** Opening RECORD EXTRACTS block **

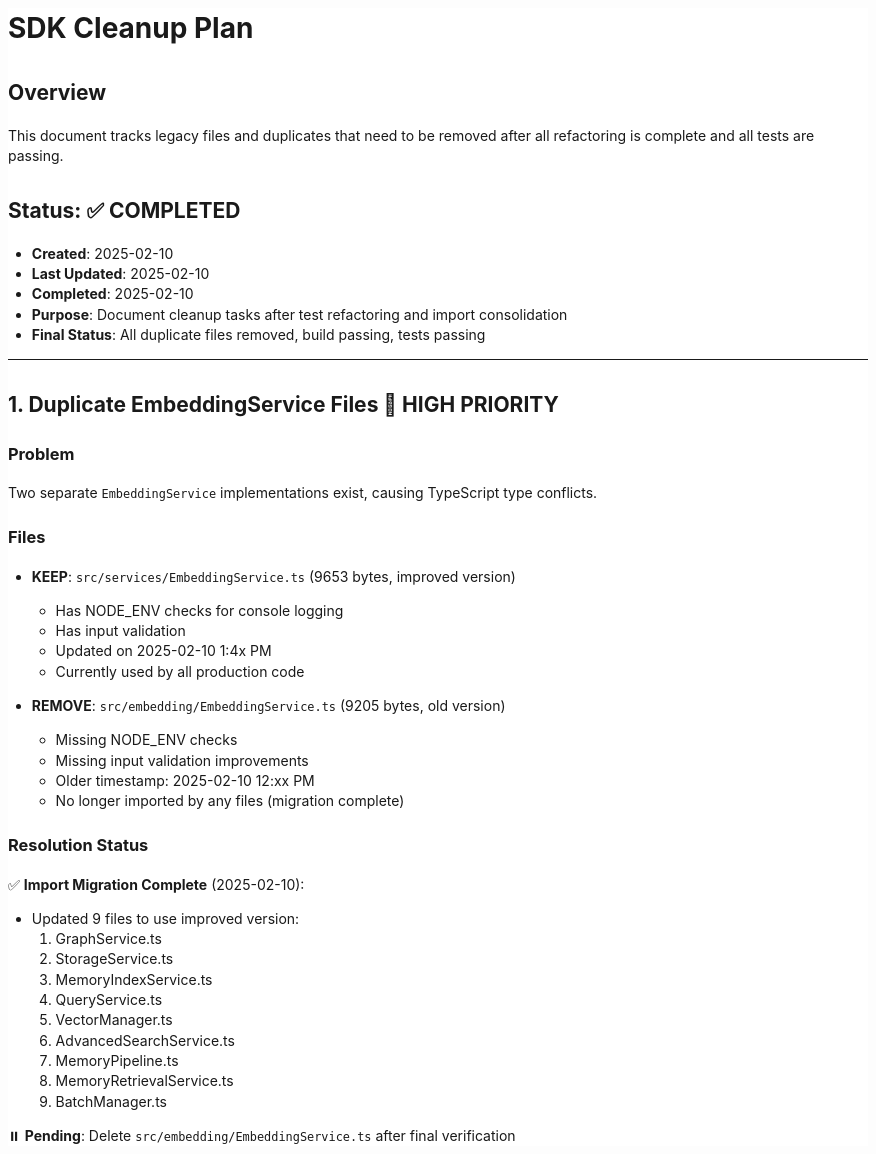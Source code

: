 # SDK Cleanup Plan

## Overview
This document tracks legacy files and duplicates that need to be removed after all refactoring is complete and all tests are passing.

## Status: ✅ COMPLETED
- **Created**: 2025-02-10
- **Last Updated**: 2025-02-10
- **Completed**: 2025-02-10
- **Purpose**: Document cleanup tasks after test refactoring and import consolidation
- **Final Status**: All duplicate files removed, build passing, tests passing

---

## 1. Duplicate EmbeddingService Files 🔴 HIGH PRIORITY

### Problem
Two separate `EmbeddingService` implementations exist, causing TypeScript type conflicts.

### Files
- **KEEP**: `src/services/EmbeddingService.ts` (9653 bytes, improved version)
  - Has NODE_ENV checks for console logging
  - Has input validation
  - Updated on 2025-02-10 1:4x PM
  - Currently used by all production code

- **REMOVE**: `src/embedding/EmbeddingService.ts` (9205 bytes, old version)
  - Missing NODE_ENV checks
  - Missing input validation improvements
  - Older timestamp: 2025-02-10 12:xx PM
  - No longer imported by any files (migration complete)

### Resolution Status
✅ **Import Migration Complete** (2025-02-10):
- Updated 9 files to use improved version:
  1. GraphService.ts
  2. StorageService.ts
  3. MemoryIndexService.ts
  4. QueryService.ts
  5. VectorManager.ts
  6. AdvancedSearchService.ts
  7. MemoryPipeline.ts
  8. MemoryRetrievalService.ts
  9. BatchManager.ts

⏸️ **Pending**: Delete `src/embedding/EmbeddingService.ts` after final verification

** Closing RECORD EXTRACTS block **

DIRECTIONS: Starting at the first line of the listing above, write out each line exactly and nothing else until you reach the line containing "- Has input validation", which is included as well; omit all pictures.

SOLUTION:
Source code

: # SDK Cleanup Plan

## Overview
This document tracks legacy files and duplicates that need to be removed after all refactoring is complete and all tests are passing.

## Status: ✅ COMPLETED
- **Created**: 2025-02-10
- **Last Updated**: 2025-02-10
- **Completed**: 2025-02-10
- **Purpose**: Document cleanup tasks after test refactoring and import consolidation
- **Final Status**: All duplicate files removed, build passing, tests passing

---

## 1. Duplicate EmbeddingService Files 🔴 HIGH PRIORITY

### Problem
Two separate `EmbeddingService` implementations exist, causing TypeScript type conflicts.

### Files
- **KEEP**: `src/services/EmbeddingService.ts` (9653 bytes, improved version)
  - Has NODE_ENV checks for console logging
  - Has input validation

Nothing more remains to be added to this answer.